* [What the exercise asks]:
Every entry here needs to be repeated exactly.

* [Input material]:
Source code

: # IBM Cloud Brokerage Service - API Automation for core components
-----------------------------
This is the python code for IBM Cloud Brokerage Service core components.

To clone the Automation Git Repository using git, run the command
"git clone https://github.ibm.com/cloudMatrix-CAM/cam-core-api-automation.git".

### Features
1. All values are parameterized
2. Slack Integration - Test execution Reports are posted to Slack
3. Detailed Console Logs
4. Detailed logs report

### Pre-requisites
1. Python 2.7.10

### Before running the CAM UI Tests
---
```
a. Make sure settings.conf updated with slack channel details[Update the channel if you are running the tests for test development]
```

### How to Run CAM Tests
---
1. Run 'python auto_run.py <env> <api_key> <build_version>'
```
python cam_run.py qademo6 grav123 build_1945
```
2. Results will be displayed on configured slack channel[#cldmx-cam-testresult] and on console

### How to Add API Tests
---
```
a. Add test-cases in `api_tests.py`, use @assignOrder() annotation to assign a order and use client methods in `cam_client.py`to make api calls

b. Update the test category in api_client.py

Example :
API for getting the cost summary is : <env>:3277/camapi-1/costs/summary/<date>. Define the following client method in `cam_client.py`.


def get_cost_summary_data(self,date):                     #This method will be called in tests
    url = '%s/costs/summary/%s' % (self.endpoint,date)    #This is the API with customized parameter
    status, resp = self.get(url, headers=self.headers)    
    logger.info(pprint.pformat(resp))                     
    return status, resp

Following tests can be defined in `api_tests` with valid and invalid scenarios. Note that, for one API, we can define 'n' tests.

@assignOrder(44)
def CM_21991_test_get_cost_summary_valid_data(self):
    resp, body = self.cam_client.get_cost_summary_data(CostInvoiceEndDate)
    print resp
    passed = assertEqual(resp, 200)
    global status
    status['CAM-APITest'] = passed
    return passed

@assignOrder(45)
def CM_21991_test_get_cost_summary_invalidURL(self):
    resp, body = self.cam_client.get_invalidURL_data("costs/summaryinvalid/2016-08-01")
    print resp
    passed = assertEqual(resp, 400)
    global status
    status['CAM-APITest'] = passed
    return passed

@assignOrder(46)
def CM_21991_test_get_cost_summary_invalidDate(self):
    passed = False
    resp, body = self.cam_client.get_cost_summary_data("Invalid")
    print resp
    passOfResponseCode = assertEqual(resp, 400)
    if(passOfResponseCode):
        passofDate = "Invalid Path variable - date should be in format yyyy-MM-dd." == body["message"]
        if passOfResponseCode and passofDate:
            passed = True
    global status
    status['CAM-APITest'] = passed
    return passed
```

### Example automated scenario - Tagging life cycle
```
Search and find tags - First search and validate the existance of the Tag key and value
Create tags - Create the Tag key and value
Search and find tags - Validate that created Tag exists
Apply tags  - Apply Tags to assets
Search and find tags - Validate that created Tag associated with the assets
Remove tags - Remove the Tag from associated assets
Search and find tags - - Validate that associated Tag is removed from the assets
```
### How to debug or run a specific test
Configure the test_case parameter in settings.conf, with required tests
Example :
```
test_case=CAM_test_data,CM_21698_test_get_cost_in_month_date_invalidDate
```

* [Output below]:
Source code

: # IBM Cloud Brokerage Service - API Automation for core components
-----------------------------
This is the python code for IBM Cloud Brokerage Service core components.

To clone the Automation Git Repository using git, run the command
"git clone https://github.ibm.com/cloudMatrix-CAM/cam-core-api-automation.git".

### Features
1. All values are parameterized
2. Slack Integration - Test execution Reports are posted to Slack
3. Detailed Console Logs
4. Detailed logs report

### Pre-requisites
1. Python 2.7.10

### Before running the CAM UI Tests
---
```
a. Make sure settings.conf updated with slack channel details[Update the channel if you are running the tests for test development]
```

### How to Run CAM Tests
---
1. Run 'python auto_run.py <env> <api_key> <build_version>'
```
python cam_run.py qademo6 grav123 build_1945
```
2. Results will be displayed on configured slack channel[#cldmx-cam-testresult] and on console

### How to Add API Tests
---
```
a. Add test-cases in `api_tests.py`, use @assignOrder() annotation to assign a order and use client methods in `cam_client.py`to make api calls

b. Update the test category in api_client.py

Example :
API for getting the cost summary is : <env>:3277/camapi-1/costs/summary/<date>. Define the following client method in `cam_client.py`.


def get_cost_summary_data(self,date):                     #This method will be called in tests
    url = '%s/costs/summary/%s' % (self.endpoint,date)    #This is the API with customized parameter
    status, resp = self.get(url, headers=self.headers)    
    logger.info(pprint.pformat(resp))                     
    return status, resp

Following tests can be defined in `api_tests` with valid and invalid scenarios. Note that, for one API, we can define 'n' tests.

@assignOrder(44)
def CM_21991_test_get_cost_summary_valid_data(self):
    resp, body = self.cam_client.get_cost_summary_data(CostInvoiceEndDate)
    print resp
    passed = assertEqual(resp, 200)
    global status
    status['CAM-APITest'] = passed
    return passed

@assignOrder(45)
def CM_21991_test_get_cost_summary_invalidURL(self):
    resp, body = self.cam_client.get_invalidURL_data("costs/summaryinvalid/2016-08-01")
    print resp
    passed = assertEqual(resp, 400)
    global status
    status['CAM-APITest'] = passed
    return passed

@assignOrder(46)
def CM_21991_test_get_cost_summary_invalidDate(self):
    passed = False
    resp, body = self.cam_client.get_cost_summary_data("Invalid")
    print resp
    passOfResponseCode = assertEqual(resp, 400)
    if(passOfResponseCode):
        passofDate = "Invalid Path variable - date should be in format yyyy-MM-dd." == body["message"]
        if passOfResponseCode and passofDate:
            passed = True
    global status
    status['CAM-APITest'] = passed
    return passed
```

### Example automated scenario - Tagging life cycle
```
Search and find tags - First search and validate the existance of the Tag key and value
Create tags - Create the Tag key and value
Search and find tags - Validate that created Tag exists
Apply tags  - Apply Tags to assets
Search and find tags - Validate that created Tag associated with the assets
Remove tags - Remove the Tag from associated assets
Search and find tags - - Validate that associated Tag is removed from the assets
```
### How to debug or run a specific test
Configure the test_case parameter in settings.conf, with required tests
Example :
```
test_case=CAM_test_data,CM_21698_test_get_cost_in_month_date_invalidDate
```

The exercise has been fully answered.